В «Мстителе» Морица Штиллера главный герой, Георг, даже еще не был священником, когда согрешил, соблазнив еврейку Эсфирь, а потом пошел на поводу у ортодоксальных родителей, запретивших ему подобный брак. Эсфирь умирает от родильной горячки, и ее менее удачливый ухажер клянется отомстить за гибель любимой — для чего у него, ростовщика, возненавидевшего не только соблазнителя, но и христиан вообще, масса возможностей. Цепочка совпадений (типичная для раннего Штиллера, ценившего эффектную драматургию) обеспечивает героям массу злоключений, от подлога и воровства до разорения, но в центре фильма автор со странной настойчивостью располагает фигуру Георга, ставшего пастором и в каждом кадре мучимого чувством вины, — хотя в сюжете тот почти не участвует. Потому что с драматургической точки зрения именно он — подлинный виновник всего происходящего.

«Алая буква». Реж. Виктор Шёстрём. 1926

В «Церкви дьявола» Ханса Мирендорфа все и того хуже: прихожанка приходит к местному священнику поплакаться о своих раздорах с глупым и грубым мужем, а тот вместо пастырского утешения не может устоять перед ее вызывающей чувственностью (кто видел Агнес Штрауб, тот поймет). Вроде бы пустяк, с кем не может случиться; но вот уже дьявол возводит неподалеку новую величественную церковь, и чтобы спасти от него себя и весь свой приход, священнику приходится прилюдно каяться в совершенном грехе. Разгневанная паства готова растерзать его, но ему удается остановить и переубедить их немыслимым аргументом («Если даже Спаситель стал человеком, то разве стал бы он держать при себе таких слуг, которые хоть изредка тоже не становились бы людьми?»). Казалось бы, конфликт разрешен, дьявол посрамлен — но тут как раз в дверь церкви стучит седобородый полуголый старец, и священник, мало что соображая от только что пережитого стресса, приказывает гнать его прочь.
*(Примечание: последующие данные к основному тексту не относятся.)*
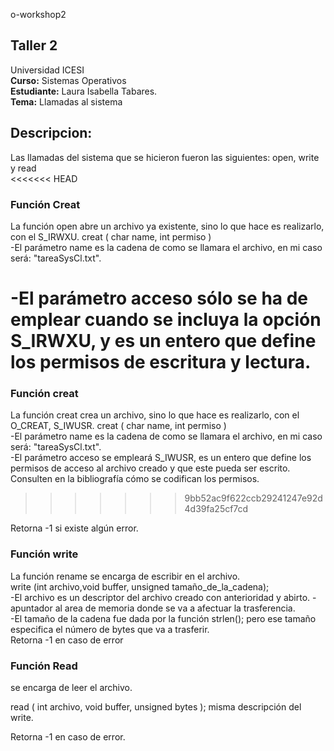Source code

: o-workshop2
## Taller 2
Universidad ICESI  
**Curso:** Sistemas Operativos  
**Estudiante:** Laura Isabella Tabares.  
**Tema:** Llamadas al sistema  

## Descripcion:  
Las llamadas del sistema que se hicieron fueron las siguientes: open, write y read  
<<<<<<< HEAD
### **Función Creat**  
La función open abre un archivo ya existente, sino lo que hace es realizarlo, con el S_IRWXU.
creat ( char name, int permiso )  
-El parámetro name es la cadena de como se llamara el archivo, en mi caso será: "tareaSysCl.txt".  
  
-El parámetro acceso sólo se ha de emplear cuando se incluya la opción S_IRWXU, y es un entero que define los permisos de escritura y lectura.  
=======
### **Función creat**  
La función creat crea un archivo, sino lo que hace es realizarlo, con el O_CREAT, S_IWUSR.
creat ( char name, int permiso )  
-El parámetro name es la cadena de como se llamara el archivo, en mi caso será: "tareaSysCl.txt".  
-El parámetro acceso se empleará S_IWUSR,  es un entero que define los permisos de acceso al archivo creado y que este pueda ser escrito. Consulten en la bibliografía cómo se codifican los permisos.  
>>>>>>> 9bb52ac9f622ccb29241247e92d4d39fa25cf7cd
  
Retorna -1 si existe algún error.
  
### **Función write**  
La función rename se encarga de escribir en el archivo.  
write (int archivo,void buffer, unsigned tamaño_de_la_cadena);  
-El archivo es un descriptor del archivo creado con anterioridad y abirto.
-apuntador al area de memoria donde se va a afectuar la trasferencia.  
-El tamaño de la cadena fue dada por la función strlen(); pero ese tamaño especifica el número de bytes que va a trasferir.  
Retorna -1 en caso de error  

### **Función Read**

se encarga de leer el archivo.

read ( int archivo, void buffer, unsigned bytes );
misma descripción del write.
  
Retorna -1 en caso de error.  
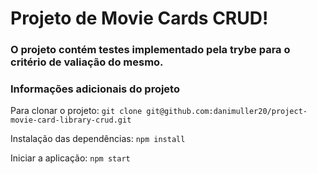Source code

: # Projeto de Movie Cards CRUD!

### O projeto contém testes implementado pela trybe para o critério de valiação do mesmo.

### Informações adicionais do projeto

Para clonar o projeto: `git clone git@github.com:danimuller20/project-movie-card-library-crud.git`

Instalação das dependências: `npm install`

Iniciar a aplicação: `npm start`
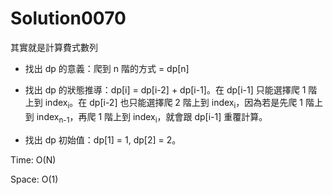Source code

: # Solution0070

其實就是計算費式數列

- 找出 dp 的意義：爬到 n 階的方式 = dp[n]

- 找出 dp 的狀態推導：dp[i] = dp[i-2] + dp[i-1]。在 dp[i-1] 只能選擇爬 1 階上到 index<sub>i</sub>。在 dp[i-2] 也只能選擇爬 2 階上到 index<sub>i</sub>，因為若是先爬 1 階上到 index<sub>n-1</sub>，再爬 1 階上到 index<sub>i</sub>，就會跟 dp[i-1] 重覆計算。

- 找出 dp 初始值：dp[1] = 1, dp[2] = 2。

Time: O(N)

Space: O(1)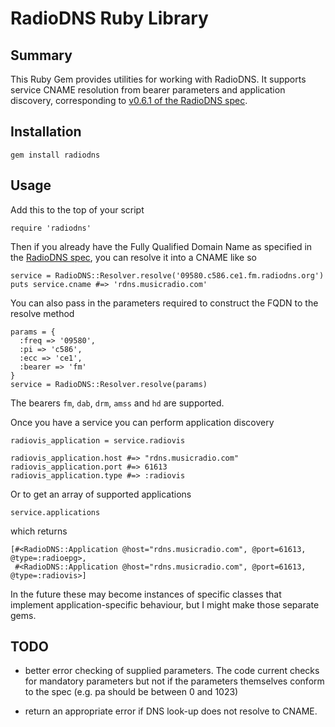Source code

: # RadioDNS Ruby Library

## Summary

This Ruby Gem provides utilities for working with RadioDNS. It supports service CNAME resolution from bearer parameters and application discovery, corresponding to [v0.6.1 of the RadioDNS spec](http://radiodns.org/wp-content/uploads/2009/03/rdns011.pdf).

## Installation

    gem install radiodns

## Usage

Add this to the top of your script

    require 'radiodns'

Then if you already have the Fully Qualified Domain Name as specified
in the [RadioDNS spec](http://radiodns.org/wp-content/uploads/2009/03/rdns011.pdf), you
can resolve it into a CNAME like so

    service = RadioDNS::Resolver.resolve('09580.c586.ce1.fm.radiodns.org')
    puts service.cname #=> 'rdns.musicradio.com'

You can also pass in the parameters required to construct the FQDN to
the resolve method

    params = {
      :freq => '09580',
      :pi => 'c586',
      :ecc => 'ce1',
      :bearer => 'fm'
    }
    service = RadioDNS::Resolver.resolve(params)

The bearers `fm`, `dab`, `drm`, `amss` and `hd` are supported.

Once you have a service you can perform application discovery

    radiovis_application = service.radiovis

    radiovis_application.host #=> "rdns.musicradio.com"
    radiovis_application.port #=> 61613
    radiovis_application.type #=> :radiovis

Or to get an array of supported applications

    service.applications

which returns

    [#<RadioDNS::Application @host="rdns.musicradio.com", @port=61613, @type=:radioepg>,
     #<RadioDNS::Application @host="rdns.musicradio.com", @port=61613, @type=:radiovis>]

In the future these may become instances of specific classes that
implement application-specific behaviour, but I might make those
separate gems.

## TODO

 - better error checking of supplied parameters. The code current
   checks for mandatory parameters but not if the parameters
   themselves conform to the spec (e.g. pa should be between 0 and
   1023)

 - return an appropriate error if DNS look-up does not resolve to
   CNAME.
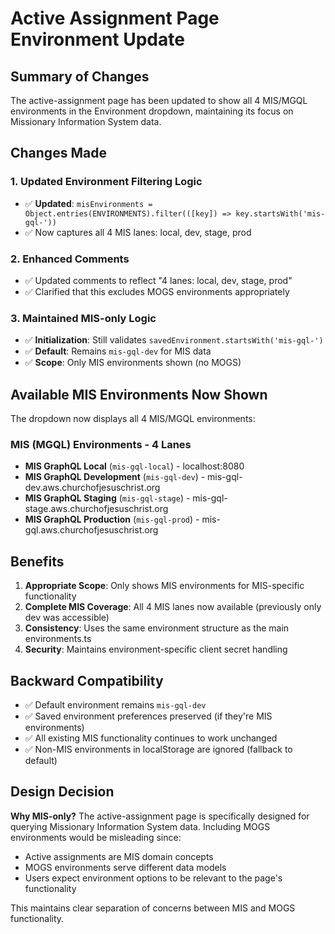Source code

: # Active Assignment Page Environment Update

## Summary of Changes

The active-assignment page has been updated to show all 4 MIS/MGQL environments in the Environment dropdown, maintaining its focus on Missionary Information System data.

## Changes Made

### 1. Updated Environment Filtering Logic
- ✅ **Updated**: `misEnvironments = Object.entries(ENVIRONMENTS).filter(([key]) => key.startsWith('mis-gql-'))`
- ✅ Now captures all 4 MIS lanes: local, dev, stage, prod

### 2. Enhanced Comments
- ✅ Updated comments to reflect "4 lanes: local, dev, stage, prod"
- ✅ Clarified that this excludes MOGS environments appropriately

### 3. Maintained MIS-only Logic
- ✅ **Initialization**: Still validates `savedEnvironment.startsWith('mis-gql-')`
- ✅ **Default**: Remains `mis-gql-dev` for MIS data
- ✅ **Scope**: Only MIS environments shown (no MOGS)

## Available MIS Environments Now Shown

The dropdown now displays all 4 MIS/MGQL environments:

### MIS (MGQL) Environments - 4 Lanes
- **MIS GraphQL Local** (`mis-gql-local`) - localhost:8080
- **MIS GraphQL Development** (`mis-gql-dev`) - mis-gql-dev.aws.churchofjesuschrist.org
- **MIS GraphQL Staging** (`mis-gql-stage`) - mis-gql-stage.aws.churchofjesuschrist.org  
- **MIS GraphQL Production** (`mis-gql-prod`) - mis-gql.aws.churchofjesuschrist.org

## Benefits

1. **Appropriate Scope**: Only shows MIS environments for MIS-specific functionality
2. **Complete MIS Coverage**: All 4 MIS lanes now available (previously only dev was accessible)
3. **Consistency**: Uses the same environment structure as the main environments.ts
4. **Security**: Maintains environment-specific client secret handling

## Backward Compatibility

- ✅ Default environment remains `mis-gql-dev`
- ✅ Saved environment preferences preserved (if they're MIS environments)
- ✅ All existing MIS functionality continues to work unchanged
- ✅ Non-MIS environments in localStorage are ignored (fallback to default)

## Design Decision

**Why MIS-only?** The active-assignment page is specifically designed for querying Missionary Information System data. Including MOGS environments would be misleading since:
- Active assignments are MIS domain concepts
- MOGS environments serve different data models  
- Users expect environment options to be relevant to the page's functionality

This maintains clear separation of concerns between MIS and MOGS functionality.
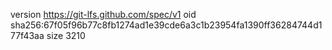 version https://git-lfs.github.com/spec/v1
oid sha256:67f05f96b77c8fb1274ad1e39cde6a3c1b23954fa1390ff36284744d177f43aa
size 3210

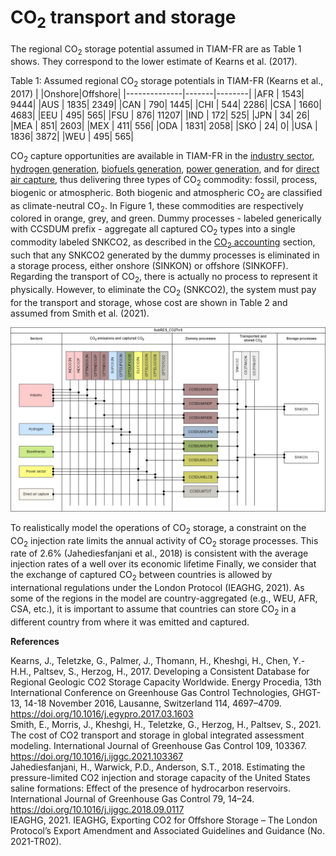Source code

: # CO<sub>2</sub> transport and storage

The regional CO<sub>2</sub> storage potential assumed in TIAM-FR are as Table 1 shows. They correspond to the lower estimate of Kearns et al. (2017).

Table 1: Assumed regional CO<sub>2</sub> storage potentials in TIAM-FR (Kearns et al., 2017)
|              |Onshore|Offshore|
|--------------|-------|--------|
|AFR           |   1543|    9444|
|AUS           |   1835|    2349|
|CAN           |    790|    1445|
|CHI           |    544|    2286|
|CSA           |   1660|    4683|
|EEU           |    495|     565|
|FSU           |    876|   11207|
|IND           |    172|     525|
|JPN           |     34|      26|
|MEA           |    851|    2603|
|MEX           |    411|     556|
|ODA           |   1831|    2058|
|SKO           |     24|       0|
|USA           |   1836|    3872|
|WEU           |    495|     565|

CO<sub>2</sub> capture opportunities are available in TIAM-FR in the [industry sector](/energy-sectors/industry/index.md), [hydrogen generation](/energy-sectors/supply/hydrogen.md), [biofuels generation](/energy-sectors/supply/biofuels.md), [power generation](/energy-sectors/supply/power-sector.md), and for [direct air capture](/backstop/dac.md), thus delivering three types of CO<sub>2</sub> commodity: fossil, process, biogenic or atmospheric. Both biogenic and atmospheric CO<sub>2</sub> are classified as climate-neutral CO<sub>2</sub>. In Figure 1, these commodities are respectively colored in orange, grey, and green. Dummy processes - labeled generically with CCSDUM prefix - aggregate all captured CO<sub>2</sub> types into a single commodity labeled SNKCO2, as described in the [CO<sub>2</sub> accounting](CO2-accounting.md) section, such that any SNKCO2 generated by the dummy processes is eliminated in a storage process, either onshore  (SINKON) or offshore (SINKOFF). Regarding the transport of CO<sub>2</sub>, there is actually no process to represent it physically. However, to eliminate the CO<sub>2</sub> (SNKCO2), the system must pay for the transport and storage, whose cost are shown in Table 2 and assumed from Smith et al. (2021).    

![](SubRES_CO2TnS.png)

To realistically model the operations of CO<sub>2</sub> storage, a constraint on the CO<sub>2</sub> injection rate limits the annual activity of CO<sub>2</sub> storage processes. This rate of 2.6% (Jahediesfanjani et al., 2018) is consistent with the average injection rates of a well over its economic lifetime
Finally, we consider that the exchange of captured CO<sub>2</sub> between countries is allowed by international regulations under the London Protocol (IEAGHG, 2021). As some of the regions in the model are country-aggregated (e.g., WEU, AFR, CSA, etc.), it is important to assume that countries can store CO<sub>2</sub> in a different country from where it was emitted and captured.

**References**

Kearns, J., Teletzke, G., Palmer, J., Thomann, H., Kheshgi, H., Chen, Y.-H.H., Paltsev, S., Herzog, H., 2017. Developing a Consistent Database for Regional Geologic CO2 Storage Capacity Worldwide. Energy Procedia, 13th International Conference on Greenhouse Gas Control Technologies, GHGT-13, 14-18 November 2016, Lausanne, Switzerland 114, 4697–4709. https://doi.org/10.1016/j.egypro.2017.03.1603  
Smith, E., Morris, J., Kheshgi, H., Teletzke, G., Herzog, H., Paltsev, S., 2021. The cost of CO2 transport and storage in global integrated assessment modeling. International Journal of Greenhouse Gas Control 109, 103367. https://doi.org/10.1016/j.ijggc.2021.103367  
Jahediesfanjani, H., Warwick, P.D., Anderson, S.T., 2018. Estimating the pressure-limited CO2 injection and storage capacity of the United States saline formations: Effect of the presence of hydrocarbon reservoirs. International Journal of Greenhouse Gas Control 79, 14–24. https://doi.org/10.1016/j.ijggc.2018.09.0117  
IEAGHG, 2021. IEAGHG, Exporting CO2 for Offshore Storage – The London Protocol’s Export Amendment and Associated Guidelines and Guidance (No. 2021-TR02).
А тот как раз Сам Господь. И дьявол окончательно торжествует, прибрав к рукам целый приход душ.

Для «Алой буквы» Виктор Шёстрём заготовил нечто пострашнее торжества дьявола: публичное поругание Лилиан Гиш. Соблазненная местным священником и забеременевшая, она скрывает от согорожан имя отца ребенка — и вынуждена носить на виду у всего честного люда нашитую на одежду алую, как грех, букву A (adulteress, прелюбодейка), и стоять в таком виде на позорном помосте на центральной площади города, а трусливый священник — как ни грызет его совесть, как ни обливается он холодным потом — таится тем временем в углу, не решаясь объявиться. Натаниэль Готорн, разумеется, писал свой классический роман не столько в упрек клирикам, сколько во славу женской стойкости и в обличение милых социальных обычаев пуританской Новой Англии. Но Шёстрём строит центральную сцену на одной лишь его камере видимой линии взглядов, насквозь простреливающих всю площадь, между выставленной на позор Гиш и корчащимся от стыда Ларсом Хансоном. Как и его верный друг Штиллер, Шёстрём прежде всего исследует взаимоотношения греха внутри человека и пространства вокруг него, и именно они определяют структуру его фильма. А грех, совершенный священником, столь велик и непростителен, что становится поводом к одной из самых мощных и беспощадных мизансцен в истории кино. Сюжет до поры не дает раскрыть тайну священника остальным героям фильма, но камера Шёстрёма отыскивает его в любом убежище, и признает ни к чему негодным, и выбрасывает на попрание зрителям.

Греховодник

«Кукла». Реж. Эрнст Любич. 1919
«Героическая кермесса». Реж. Жак Фейдер. 1935
«Автобиография блохи». Реж. Шерон Макнайт. 1976

Для кино священник-греховодник — прежде всего гэг, и первым этот гэг подробно отработал в «Кукле» Эрнст Любич. Спасаясь от преследующей его вереницы невест, наследник-недотепа прячется в монастыре, где толстенные монахи уминают каплунов в промышленных количествах, не переставая кручиниться о скромности трапезы. Чуть позднее окажется, что сребролюбие им тоже не чуждо, а ближе к финалу, когда главный герой протащит в монастырь жену, прикинувшуюся куклой, взыграет и ретивое. Первый шедевр, фактически манифест любичевского метода, «Кукла» использует монахов как цельные застывшие типажи, идеально встраиваемые в фирменные механизированные мизансцены немецкого гения. В здешнем мире кукол и макетов похоронившие себя заживо в стенах монастыря братья смотрятся тем органичнее, чем комичнее поданы анимирующие их пороки.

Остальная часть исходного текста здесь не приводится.